> [TASK DESCRIPTION] Please make sure what you return matches the listing below exactly, minus its pictures.

** MATERIAL PROVIDED follows **

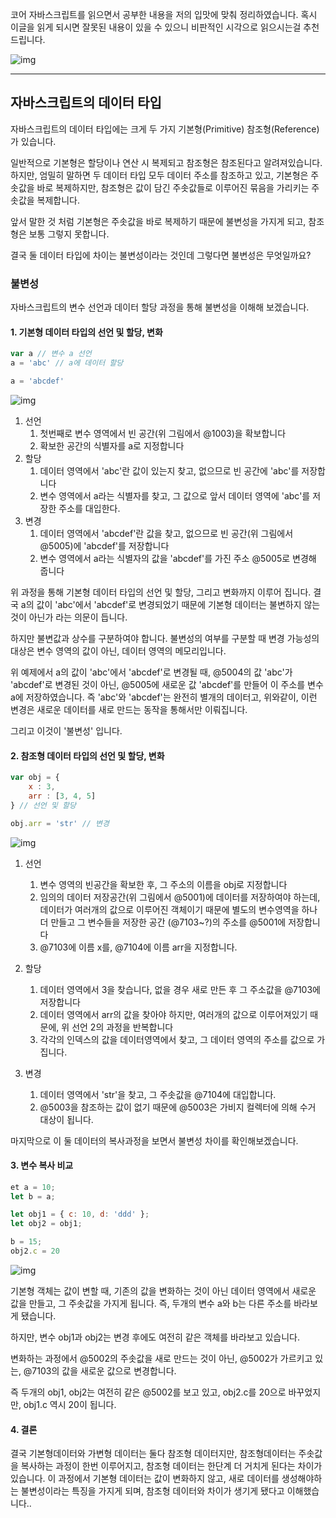 코어 자바스크립트를 읽으면서 공부한 내용을 저의 입맛에 맞춰 정리하였습니다.
혹시 이글을 읽게 되시면 잘못된 내용이 있을 수 있으니 비판적인 시각으로 읽으시는걸 추천드립니다.

![img](https://blog.kakaocdn.net/dn/cmElE7/btrTth1WTEp/sc1nc3MC5LobUX4oTOWV2k/img.jpg)

---



## 자바스크립트의 데이터 타입

자바스크립트의 데이터 타입에는 크게 두 가지 기본형(Primitive) 참조형(Reference)가 있습니다.

일반적으로 기본형은 할당이나 연산 시 복제되고 참조형은 참조된다고 알려져있습니다. 하지만, 엄밀히 말하면 두 데이터 타입 모두 데이터 주소를 참조하고 있고, 기본형은 주솟값을 바로 복제하지만, 참조형은 값이 담긴 주솟값들로 이루어진 묶음을 가리키는 주솟값을 복제합니다.

앞서 말한 것 처럼 기본형은 주솟값을 바로 복제하기 때문에 불변성을 가지게 되고, 참조형은 보통 그렇지 못합니다.

결국 둘 데이터 타입에 차이는 불변성이라는 것인데 그렇다면 불변성은 무엇일까요?



### 불변성

자바스크립트의 변수 선언과 데이터 할당 과정을 통해 불변성을 이해해 보겠습니다.

#### 1. 기본형 데이터 타입의 선언 및 할당, 변화

```js
var a // 변수 a 선언
a = 'abc' // a에 데이터 할당

a = 'abcdef'
```

![img](https://velog.velcdn.com/images%2Fmodolee%2Fpost%2F739891d8-7126-4c2d-9cc9-31b7444a0306%2Fimage.png)

1. 선언
   1. 첫번째로 변수 영역에서 빈 공간(위 그림에서 @1003)을 확보합니다
   2. 확보한 공간의 식별자를 a로 지정합니다
2. 할당
   1. 데이터 영역에서 'abc'란 값이 있는지 찾고, 없으므로 빈 공간에 'abc'를 저장합니다
   2. 변수 영역에서 a라는 식별자를 찾고, 그 값으로 앞서 데이터 영역에 'abc'를 저장한 주소를 대입한다.
3. 변경
   1. 데이터 영역에서 'abcdef'란 값을 찾고, 없으므로 빈 공간(위 그림에서 @5005)에 'abcdef'를 저장합니다
   2. 변수 영역에서 a라는 식별자의 값을 'abcdef'를 가진 주소 @5005로 변경해 줍니다



위 과정을 통해 기본형 데이터 타입의 선언 및 할당, 그리고 변화까지 이루어 집니다. 결국 a의 값이 'abc'에서 'abcdef'로 변경되었기 때문에 기본형 데이터는 불변하지 않는 것이 아닌가 라는 의문이 듭니다. 

하지만 불변값과 상수를 구분하여야 합니다. 불변성의 여부를 구분할 때 변경 가능성의 대상은 변수 영역의 값이 아닌, 데이터 영역의 메모리입니다.

위 예제에서 a의 값이 'abc'에서 'abcdef'로 변경될 때, @5004의 값 'abc'가 'abcdef'로 변경된 것이 아닌, @5005에 새로운 값 'abcdef'를 만들어 이 주소를 변수 a에 저장하였습니다. 즉 'abc'와 'abcdef'는 완전히 별개의 데이터고, 위와같이, 이런 변경은 새로운 데이터를 새로 만드는 동작을 통해서만 이뤄집니다.

그리고 이것이 '불변성' 입니다.



#### 2. 참조형 데이터 타입의 선언 및 할당, 변화

```js
var obj = {
    x : 3,
    arr : [3, 4, 5]
} // 선언 및 할당

obj.arr = 'str' // 변경
```

![img](https://velog.velcdn.com/images%2Fmodolee%2Fpost%2F3dc5f167-496a-43b7-801d-715da43996e4%2Fimage.png)

1. 선언 
   1. 변수 영역의 빈공간을 확보한 후, 그 주소의 이름을 obj로 지정합니다
   2. 임의의 데이터 저장공간(위 그림에서 @5001)에 데이터를 저장하여야 하는데, 데이터가 여러개의 값으로 이루어진 객체이기 때문에 별도의 변수영역을 하나더 만들고 그 변수들을 저장한 공간 (@7103~?)의 주소를 @5001에 저장합니다
   3. @7103에 이름 x를, @7104에 이름 arr을 지정합니다.

2. 할당

   1. 데이터 영역에서 3을 찾습니다, 없을 경우 새로 만든 후 그 주소값을 @7103에 저장합니다
   2. 데이터 영역에서 arr의 값을 찾아야 하지만, 여러개의 값으로 이루어져있기 때문에, 위 선언 2의 과정을 반복합니다
   3. 각각의 인덱스의 값을 데이터영역에서 찾고, 그 데이터 영역의 주소를 값으로 가집니다.

3. 변경

   1. 데이터 영역에서 'str'을 찾고, 그 주솟값을 @7104에 대입합니다.
   2. @5003을 참조하는 값이 없기 때문에 @5003은 가비지 컬렉터에 의해 수거 대상이 됩니다.

   

마지막으로 이 둘 데이터의 복사과정을 보면서 불변성 차이를 확인해보겠습니다.

#### 3. 변수 복사 비교

```javascript
et a = 10;
let b = a;

let obj1 = { c: 10, d: 'ddd' };
let obj2 = obj1;

b = 15;
obj2.c = 20
```

![img](https://velog.velcdn.com/images%2Fmodolee%2Fpost%2Facf27081-72c1-4c83-b31a-dda4a17b93f0%2Fimage.png)

기본형 객체는 값이 변할 때, 기존의 값을 변화하는 것이 아닌 데이터 영역에서 새로운 값을 만들고, 그 주솟값을 가지게 됩니다. 즉, 두개의 변수 a와 b는 다른 주소를 바라보게 됐습니다.

하지만, 변수 obj1과 obj2는 변경 후에도 여전히 같은 객체를 바라보고 있습니다.

변화하는 과정에서 @5002의 주솟값을 새로 만드는 것이 아닌, @5002가 가르키고 있는, @7103의 값을 새로운 값으로 변경합니다.

즉 두개의 obj1, obj2는 여전히 같은 @5002를 보고 있고, obj2.c를 20으로 바꾸었지만, obj1.c 역시 20이 됩니다.



#### 4. 결론

결국 기본형데이터와 가변형 데이터는 둘다 참조형 데이터지만, 참조형데이터는 주솟값을 복사하는 과정이 한번 이루어지고, 참조형 데이터는 한단계 더 거치게 된다는 차이가 있습니다. 이 과정에서 기본형 데이터는 값이 변화하지 않고, 새로 데이터를 생성해야하는 불변성이라는 특징을 가지게 되며, 참조형 데이터와 차이가 생기게 됐다고 이해했습니다..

** End of MATERIAL PROVIDED **

> [EXERCISE OUTPUT]
 코어 자바스크립트를 읽으면서 공부한 내용을 저의 입맛에 맞춰 정리하였습니다.
혹시 이글을 읽게 되시면 잘못된 내용이 있을 수 있으니 비판적인 시각으로 읽으시는걸 추천드립니다.

![img](https://blog.kakaocdn.net/dn/cmElE7/btrTth1WTEp/sc1nc3MC5LobUX4oTOWV2k/img.jpg)

---



## 자바스크립트의 데이터 타입

자바스크립트의 데이터 타입에는 크게 두 가지 기본형(Primitive) 참조형(Reference)가 있습니다.

일반적으로 기본형은 할당이나 연산 시 복제되고 참조형은 참조된다고 알려져있습니다. 하지만, 엄밀히 말하면 두 데이터 타입 모두 데이터 주소를 참조하고 있고, 기본형은 주솟값을 바로 복제하지만, 참조형은 값이 담긴 주솟값들로 이루어진 묶음을 가리키는 주솟값을 복제합니다.

앞서 말한 것 처럼 기본형은 주솟값을 바로 복제하기 때문에 불변성을 가지게 되고, 참조형은 보통 그렇지 못합니다.

결국 둘 데이터 타입에 차이는 불변성이라는 것인데 그렇다면 불변성은 무엇일까요?



### 불변성

자바스크립트의 변수 선언과 데이터 할당 과정을 통해 불변성을 이해해 보겠습니다.

#### 1. 기본형 데이터 타입의 선언 및 할당, 변화

```js
var a // 변수 a 선언
a = 'abc' // a에 데이터 할당

a = 'abcdef'
```

![img](https://velog.velcdn.com/images%2Fmodolee%2Fpost%2F739891d8-7126-4c2d-9cc9-31b7444a0306%2Fimage.png)

1. 선언
   1. 첫번째로 변수 영역에서 빈 공간(위 그림에서 @1003)을 확보합니다
   2. 확보한 공간의 식별자를 a로 지정합니다
2. 할당
   1. 데이터 영역에서 'abc'란 값이 있는지 찾고, 없으므로 빈 공간에 'abc'를 저장합니다
   2. 변수 영역에서 a라는 식별자를 찾고, 그 값으로 앞서 데이터 영역에 'abc'를 저장한 주소를 대입한다.
3. 변경
   1. 데이터 영역에서 'abcdef'란 값을 찾고, 없으므로 빈 공간(위 그림에서 @5005)에 'abcdef'를 저장합니다
   2. 변수 영역에서 a라는 식별자의 값을 'abcdef'를 가진 주소 @5005로 변경해 줍니다



위 과정을 통해 기본형 데이터 타입의 선언 및 할당, 그리고 변화까지 이루어 집니다. 결국 a의 값이 'abc'에서 'abcdef'로 변경되었기 때문에 기본형 데이터는 불변하지 않는 것이 아닌가 라는 의문이 듭니다. 

하지만 불변값과 상수를 구분하여야 합니다. 불변성의 여부를 구분할 때 변경 가능성의 대상은 변수 영역의 값이 아닌, 데이터 영역의 메모리입니다.

위 예제에서 a의 값이 'abc'에서 'abcdef'로 변경될 때, @5004의 값 'abc'가 'abcdef'로 변경된 것이 아닌, @5005에 새로운 값 'abcdef'를 만들어 이 주소를 변수 a에 저장하였습니다. 즉 'abc'와 'abcdef'는 완전히 별개의 데이터고, 위와같이, 이런 변경은 새로운 데이터를 새로 만드는 동작을 통해서만 이뤄집니다.

그리고 이것이 '불변성' 입니다.



#### 2. 참조형 데이터 타입의 선언 및 할당, 변화

```js
var obj = {
    x : 3,
    arr : [3, 4, 5]
} // 선언 및 할당

obj.arr = 'str' // 변경
```

![img](https://velog.velcdn.com/images%2Fmodolee%2Fpost%2F3dc5f167-496a-43b7-801d-715da43996e4%2Fimage.png)

1. 선언 
   1. 변수 영역의 빈공간을 확보한 후, 그 주소의 이름을 obj로 지정합니다
   2. 임의의 데이터 저장공간(위 그림에서 @5001)에 데이터를 저장하여야 하는데, 데이터가 여러개의 값으로 이루어진 객체이기 때문에 별도의 변수영역을 하나더 만들고 그 변수들을 저장한 공간 (@7103~?)의 주소를 @5001에 저장합니다
   3. @7103에 이름 x를, @7104에 이름 arr을 지정합니다.

2. 할당

   1. 데이터 영역에서 3을 찾습니다, 없을 경우 새로 만든 후 그 주소값을 @7103에 저장합니다
   2. 데이터 영역에서 arr의 값을 찾아야 하지만, 여러개의 값으로 이루어져있기 때문에, 위 선언 2의 과정을 반복합니다
   3. 각각의 인덱스의 값을 데이터영역에서 찾고, 그 데이터 영역의 주소를 값으로 가집니다.

3. 변경

   1. 데이터 영역에서 'str'을 찾고, 그 주솟값을 @7104에 대입합니다.
   2. @5003을 참조하는 값이 없기 때문에 @5003은 가비지 컬렉터에 의해 수거 대상이 됩니다.

   

마지막으로 이 둘 데이터의 복사과정을 보면서 불변성 차이를 확인해보겠습니다.

#### 3. 변수 복사 비교

```javascript
et a = 10;
let b = a;

let obj1 = { c: 10, d: 'ddd' };
let obj2 = obj1;

b = 15;
obj2.c = 20
```

![img](https://velog.velcdn.com/images%2Fmodolee%2Fpost%2Facf27081-72c1-4c83-b31a-dda4a17b93f0%2Fimage.png)

기본형 객체는 값이 변할 때, 기존의 값을 변화하는 것이 아닌 데이터 영역에서 새로운 값을 만들고, 그 주솟값을 가지게 됩니다. 즉, 두개의 변수 a와 b는 다른 주소를 바라보게 됐습니다.

하지만, 변수 obj1과 obj2는 변경 후에도 여전히 같은 객체를 바라보고 있습니다.

변화하는 과정에서 @5002의 주솟값을 새로 만드는 것이 아닌, @5002가 가르키고 있는, @7103의 값을 새로운 값으로 변경합니다.

즉 두개의 obj1, obj2는 여전히 같은 @5002를 보고 있고, obj2.c를 20으로 바꾸었지만, obj1.c 역시 20이 됩니다.



#### 4. 결론

결국 기본형데이터와 가변형 데이터는 둘다 참조형 데이터지만, 참조형데이터는 주솟값을 복사하는 과정이 한번 이루어지고, 참조형 데이터는 한단계 더 거치게 된다는 차이가 있습니다. 이 과정에서 기본형 데이터는 값이 변화하지 않고, 새로 데이터를 생성해야하는 불변성이라는 특징을 가지게 되며, 참조형 데이터와 차이가 생기게 됐다고 이해했습니다..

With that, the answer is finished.